Other radiosensitising agents which have been investigated but are not part of standard treatment include Paclitaxel, intra-arterial chemotherapy and hyperthermia. Use of Paclitaxel as a concomitant drug with RT was published in a case series of patients not suitable for cisplatin chemotherapy [27]. Complete response was achieved in 24 out of 28 patients that underwent TURBT 6 weeks after completion of treatment. Intra-arterial chemotherapy with cisplatin delivered concurrently with radiotherapy has been used in some centres in Japan. In a case series of T2-3 N- MIBC complete response rates of around 80% were achieved [28]. 5 year cause specific and overall survival was 86% and 69% . Hyperthermia has been considered to have a radiosensitising effect [29] and has been investigated in various malignancies including bladder. A RCT investigating radiotherapy with hyperthermia and radiotherapy alone including patients with cervical, rectal and bladder cancer showed improved outcomes especially in cervical cancer [30]. Bladder cancer patients (n = 101) had a CR rate of 73% with hyperthermia against 51% with radiotherapy alone but there was no improvement in local control or survival.

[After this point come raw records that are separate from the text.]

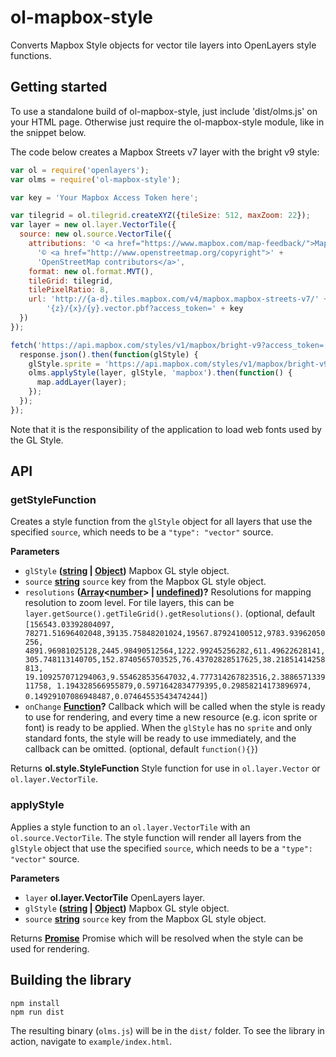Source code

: # ol-mapbox-style

Converts Mapbox Style objects for vector tile layers into OpenLayers style functions.

## Getting started

To use a standalone build of ol-mapbox-style, just include 'dist/olms.js' on your HTML page. Otherwise just require the ol-mapbox-style module, like in the snippet below.

The code below creates a Mapbox Streets v7 layer with the bright v9 style:

```js
var ol = require('openlayers');
var olms = require('ol-mapbox-style');

var key = 'Your Mapbox Access Token here';

var tilegrid = ol.tilegrid.createXYZ({tileSize: 512, maxZoom: 22});
var layer = new ol.layer.VectorTile({
  source: new ol.source.VectorTile({
    attributions: '© <a href="https://www.mapbox.com/map-feedback/">Mapbox</a> ' +
      '© <a href="http://www.openstreetmap.org/copyright">' +
      'OpenStreetMap contributors</a>',
    format: new ol.format.MVT(),
    tileGrid: tilegrid,
    tilePixelRatio: 8,
    url: 'http://{a-d}.tiles.mapbox.com/v4/mapbox.mapbox-streets-v7/' +
        '{z}/{x}/{y}.vector.pbf?access_token=' + key
  })
});

fetch('https://api.mapbox.com/styles/v1/mapbox/bright-v9?access_token=' + key).then(function(response) {
  response.json().then(function(glStyle) {
    glStyle.sprite = 'https://api.mapbox.com/styles/v1/mapbox/bright-v9/sprite?access_token=' + key;
    olms.applyStyle(layer, glStyle, 'mapbox').then(function() {
      map.addLayer(layer);
    });
  });
});
```

Note that it is the responsibility of the application to load web fonts used by the GL Style.

## API

<!-- Generated by documentation.js. Update this documentation by updating the source code. -->

### getStyleFunction

Creates a style function from the `glStyle` object for all layers that use
the specified `source`, which needs to be a `"type": "vector"`
source.

**Parameters**

-   `glStyle` **([string](https://developer.mozilla.org/en-US/docs/Web/JavaScript/Reference/Global_Objects/String) \| [Object](https://developer.mozilla.org/en-US/docs/Web/JavaScript/Reference/Global_Objects/Object))** Mapbox GL style object.
-   `source` **[string](https://developer.mozilla.org/en-US/docs/Web/JavaScript/Reference/Global_Objects/String)** `source` key from the Mapbox GL style object.
-   `resolutions` **([Array](https://developer.mozilla.org/en-US/docs/Web/JavaScript/Reference/Global_Objects/Array)&lt;[number](https://developer.mozilla.org/en-US/docs/Web/JavaScript/Reference/Global_Objects/Number)> | [undefined](https://developer.mozilla.org/en-US/docs/Web/JavaScript/Reference/Global_Objects/undefined))?** Resolutions for mapping resolution to zoom level. For tile layers, this can
    be `layer.getSource().getTileGrid().getResolutions()`. (optional, default `[156543.03392804097,
    78271.51696402048,39135.75848201024,19567.87924100512,9783.93962050256,
    4891.96981025128,2445.98490512564,1222.99245256282,611.49622628141,
    305.748113140705,152.8740565703525,76.43702828517625,38.21851414258813,
    19.109257071294063,9.554628535647032,4.777314267823516,2.388657133911758,
    1.194328566955879,0.5971642834779395,0.29858214173896974,
    0.14929107086948487,0.07464553543474244]`)
-   `onChange` **[Function](https://developer.mozilla.org/en-US/docs/Web/JavaScript/Reference/Statements/function)?** Callback which will be called when
    the style is ready to use for rendering, and every time a new resource (e.g.
    icon sprite or font) is ready to be applied. When the `glStyle` has no
    `sprite` and only standard fonts, the style will be ready to use immediately,
    and the callback can be omitted. (optional, default `function(){}`)

Returns **ol.style.StyleFunction** Style function for use in
`ol.layer.Vector` or `ol.layer.VectorTile`.

### applyStyle

Applies a style function to an `ol.layer.VectorTile` with an
`ol.source.VectorTile`. The style function will render all layers from the
`glStyle` object that use the specified `source`, which needs to be a
`"type": "vector"` source.

**Parameters**

-   `layer` **ol.layer.VectorTile** OpenLayers layer.
-   `glStyle` **([string](https://developer.mozilla.org/en-US/docs/Web/JavaScript/Reference/Global_Objects/String) \| [Object](https://developer.mozilla.org/en-US/docs/Web/JavaScript/Reference/Global_Objects/Object))** Mapbox GL style object.
-   `source` **[string](https://developer.mozilla.org/en-US/docs/Web/JavaScript/Reference/Global_Objects/String)** `source` key from the Mapbox GL style object.

Returns **[Promise](https://developer.mozilla.org/en-US/docs/Web/JavaScript/Reference/Global_Objects/Promise)** Promise which will be resolved when the style can be used
for rendering.

## Building the library

    npm install
    npm run dist

The resulting binary (`olms.js`) will be in the `dist/` folder. To see the library in action, navigate to `example/index.html`.
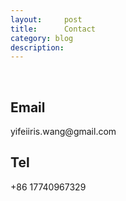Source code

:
 ```yaml
---
layout:     post
title:      Contact
category: blog
description: 
---
```

<br>
<h2>Email</h2> 
yifeiiris.wang@gmail.com
<h2>Tel</h2>
+86 17740967329

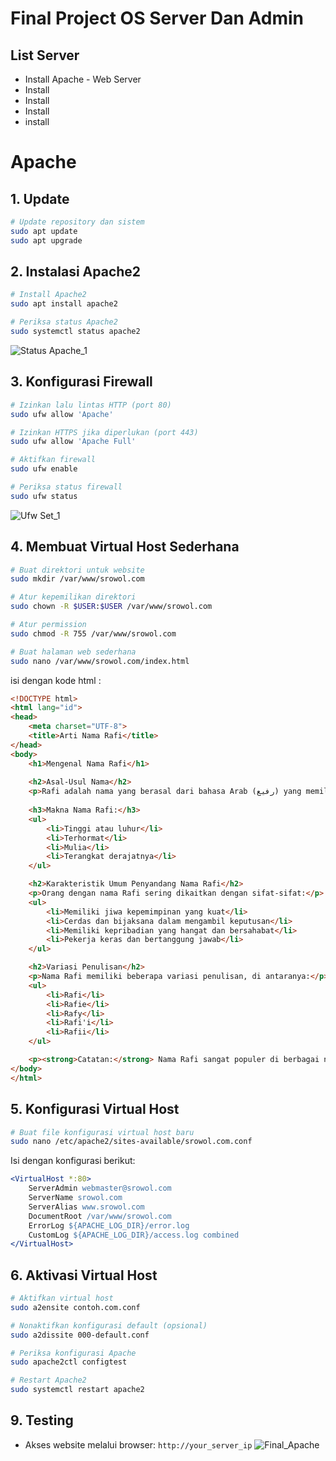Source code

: # Final Project OS Server Dan Admin

## List Server
- Install Apache - Web Server
- Install 
- Install
- Install
- install

# Apache

## 1. Update
```bash
# Update repository dan sistem
sudo apt update
sudo apt upgrade
```

## 2. Instalasi Apache2
```bash
# Install Apache2
sudo apt install apache2

# Periksa status Apache2
sudo systemctl status apache2
```
![Status Apache_1](https://github.com/user-attachments/assets/fa9b33d8-dae0-4bf1-a7f5-b3c7c86503f8)

## 3. Konfigurasi Firewall
```bash
# Izinkan lalu lintas HTTP (port 80)
sudo ufw allow 'Apache'

# Izinkan HTTPS jika diperlukan (port 443)
sudo ufw allow 'Apache Full'

# Aktifkan firewall
sudo ufw enable

# Periksa status firewall
sudo ufw status
```
![Ufw Set_1](https://github.com/user-attachments/assets/4be3d63a-296e-444a-b5ff-ff431b944db2)

## 4. Membuat Virtual Host Sederhana
```bash
# Buat direktori untuk website
sudo mkdir /var/www/srowol.com

# Atur kepemilikan direktori
sudo chown -R $USER:$USER /var/www/srowol.com

# Atur permission
sudo chmod -R 755 /var/www/srowol.com

# Buat halaman web sederhana
sudo nano /var/www/srowol.com/index.html
```
isi dengan kode html :
```html
<!DOCTYPE html>
<html lang="id">
<head>
    <meta charset="UTF-8">
    <title>Arti Nama Rafi</title>
</head>
<body>
    <h1>Mengenal Nama Rafi</h1>
    
    <h2>Asal-Usul Nama</h2>
    <p>Rafi adalah nama yang berasal dari bahasa Arab (رفيع) yang memiliki arti yang sangat indah.</p>
    
    <h3>Makna Nama Rafi:</h3>
    <ul>
        <li>Tinggi atau luhur</li>
        <li>Terhormat</li>
        <li>Mulia</li>
        <li>Terangkat derajatnya</li>
    </ul>

    <h2>Karakteristik Umum Penyandang Nama Rafi</h2>
    <p>Orang dengan nama Rafi sering dikaitkan dengan sifat-sifat:</p>
    <ul>
        <li>Memiliki jiwa kepemimpinan yang kuat</li>
        <li>Cerdas dan bijaksana dalam mengambil keputusan</li>
        <li>Memiliki kepribadian yang hangat dan bersahabat</li>
        <li>Pekerja keras dan bertanggung jawab</li>
    </ul>

    <h2>Variasi Penulisan</h2>
    <p>Nama Rafi memiliki beberapa variasi penulisan, di antaranya:</p>
    <ul>
        <li>Rafi</li>
        <li>Rafie</li>
        <li>Rafy</li>
        <li>Rafi'i</li>
        <li>Rafii</li>
    </ul>

    <p><strong>Catatan:</strong> Nama Rafi sangat populer di berbagai negara Muslim dan sering digunakan sebagai nama pertama untuk anak laki-laki.</p>
</body>
</html>
```

## 5. Konfigurasi Virtual Host
```bash
# Buat file konfigurasi virtual host baru
sudo nano /etc/apache2/sites-available/srowol.com.conf
```

Isi dengan konfigurasi berikut:
```apache
<VirtualHost *:80>
    ServerAdmin webmaster@srowol.com
    ServerName srowol.com
    ServerAlias www.srowol.com
    DocumentRoot /var/www/srowol.com
    ErrorLog ${APACHE_LOG_DIR}/error.log
    CustomLog ${APACHE_LOG_DIR}/access.log combined
</VirtualHost>
```

## 6. Aktivasi Virtual Host
```bash
# Aktifkan virtual host
sudo a2ensite contoh.com.conf

# Nonaktifkan konfigurasi default (opsional)
sudo a2dissite 000-default.conf

# Periksa konfigurasi Apache
sudo apache2ctl configtest

# Restart Apache2
sudo systemctl restart apache2
```

## 9. Testing
- Akses website melalui browser: `http://your_server_ip`
![Final_Apache](https://github.com/user-attachments/assets/aa6625b7-5e23-4c11-851b-850f739b25d1)
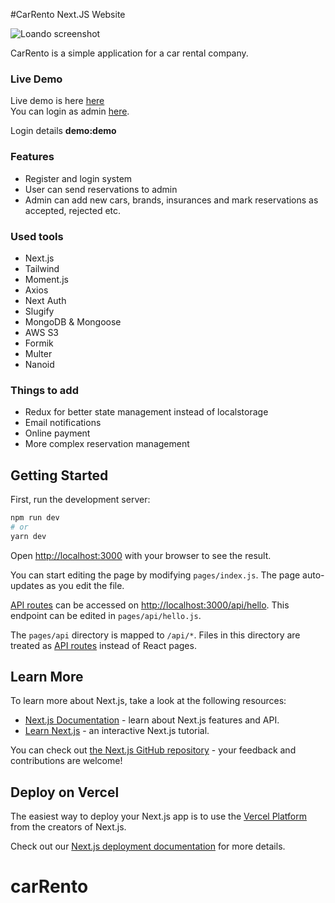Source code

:  #CarRento Next.JS Website

![Loando screenshot](https://i.postimg.cc/sXGRHnpV/localhost-3000-1.png)

CarRento is a simple application for a car rental company.

### Live Demo
Live demo is here [here](https://carrento.netlify.app/) \
You can login as admin [here](https://carrento.netlify.app/admin).

Login details **demo:demo**

### Features
- Register and login system
- User can send reservations to admin
- Admin can add new cars, brands, insurances and mark reservations as accepted, rejected etc.

### Used tools
- Next.js
- Tailwind
- Moment.js
- Axios
- Next Auth
- Slugify
- MongoDB & Mongoose
- AWS S3
- Formik
- Multer
- Nanoid

### Things to add
- Redux for better state management instead of localstorage
- Email notifications
- Online payment
- More complex reservation management

## Getting Started

First, run the development server:

```bash
npm run dev
# or
yarn dev
```

Open [http://localhost:3000](http://localhost:3000) with your browser to see the result.

You can start editing the page by modifying `pages/index.js`. The page auto-updates as you edit the file.

[API routes](https://nextjs.org/docs/api-routes/introduction) can be accessed on [http://localhost:3000/api/hello](http://localhost:3000/api/hello). This endpoint can be edited in `pages/api/hello.js`.

The `pages/api` directory is mapped to `/api/*`. Files in this directory are treated as [API routes](https://nextjs.org/docs/api-routes/introduction) instead of React pages.

## Learn More

To learn more about Next.js, take a look at the following resources:

- [Next.js Documentation](https://nextjs.org/docs) - learn about Next.js features and API.
- [Learn Next.js](https://nextjs.org/learn) - an interactive Next.js tutorial.

You can check out [the Next.js GitHub repository](https://github.com/vercel/next.js/) - your feedback and contributions are welcome!

## Deploy on Vercel

The easiest way to deploy your Next.js app is to use the [Vercel Platform](https://vercel.com/new?utm_medium=default-template&filter=next.js&utm_source=create-next-app&utm_campaign=create-next-app-readme) from the creators of Next.js.

Check out our [Next.js deployment documentation](https://nextjs.org/docs/deployment) for more details.
# carRento
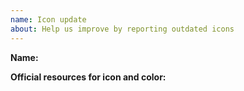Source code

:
 ```yaml
---
name: Icon update
about: Help us improve by reporting outdated icons
---
```


<!-- Before opening a new issue search for duplicate or closed issues -->


<!-- When reporting an update to an icon we need information such as: -->
**Name:**
  <!-- include this in the title as well -->
**Official resources for icon and color:**
  <!-- for example media kits, brand guidelines, SVG files, ...) -->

NEOADJUVANT CHEMOTHERAPY IN BLADDER PRESERVATION STRATEGY WITH CHEMORADIOTHERAPY
The role of neoadjuvant chemotherapy (NAC) with cisplatin based combination in MIBC has been established since publication of metanalysis in 2003 [31] and its update in 2005 [32]. Out of the 11 RCTs, 4 trials included patients with definitive radiotherapy. The largest study in the analysis was the BA06 trial [33] which was a randomised controlled trial that showed 6% absolute 10 year survival advantage with NAC. Around half of the patients underwent definitive radiotherapy in this study. Reduction in relative risk of death from NAC in the radiotherapy group was 20% with confidence interval of the hazard ratio just crossing 1. Radiotherapy and cystectomy groups were not very well balanced in terms of patient characteristics.Nevertheless an interaction analysis showed that there was no evidence that NAC was any less effective when combined with either radiotherapy or cystectomy. None of the trials in the meta-analysis investigated chemoradiotherapy as concurrent chemotherapy was not an established practice at the time. Therefore, the benefit of neoadjuvant chemotherapy with concurrent chemoradiotherapy is not clearly defined.
RTOG 89-03 comparing neoadjuvant chemotherapy followed by concurrent chemoradiotherapy versus chemoradiotherapy alone was prematurely closed due to high rates of neutropenia and sepsis [34]. No significant benefit was observed with neoadjuvant chemotherapy in terms of complete response or survival. Phase II trials of neoadjuvant chemotherapy followed by chemoradiotherapy were undertaken that showed overall survival at 5 years around 50% [35, 36].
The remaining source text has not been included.